In 2021, a total of 4,777 people of all ages sought out programs for the homeless, as opposed to 4,233 in 2018. Adults above the age of 62 accounts for the majority of the growth.
A THHI CEO who has worked on homeless issues since 1995 noted that senior persons have the hardest difficulties finding accommodation. Several reasons have contributed to the rapid development of the elderly homeless population, she noted.

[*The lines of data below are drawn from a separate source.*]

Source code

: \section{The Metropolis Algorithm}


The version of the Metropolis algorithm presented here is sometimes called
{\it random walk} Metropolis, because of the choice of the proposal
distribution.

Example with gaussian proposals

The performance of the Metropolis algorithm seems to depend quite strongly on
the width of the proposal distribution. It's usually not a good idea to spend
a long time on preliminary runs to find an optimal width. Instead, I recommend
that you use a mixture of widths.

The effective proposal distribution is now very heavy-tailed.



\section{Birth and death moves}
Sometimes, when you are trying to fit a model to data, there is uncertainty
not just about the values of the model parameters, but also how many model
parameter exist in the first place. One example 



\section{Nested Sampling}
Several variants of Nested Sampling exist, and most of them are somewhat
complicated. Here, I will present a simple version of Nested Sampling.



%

Hayes-Triplett explained to Creative Loafing Tampa Bay that “they’re usually on a fixed income.” “Social security benefits typically provide them with $800-$1,000 every year. A one-bedroom rental in Hillsborough County is out of the question at this pricing point. What do you eat if you do obtain a place for $800?”
For some, Tampa Bay’s housing market is “hot,” while for others, it’s a “crisis.” It is anticipated that rents will rise even further during this time of crisis because of the heated property market.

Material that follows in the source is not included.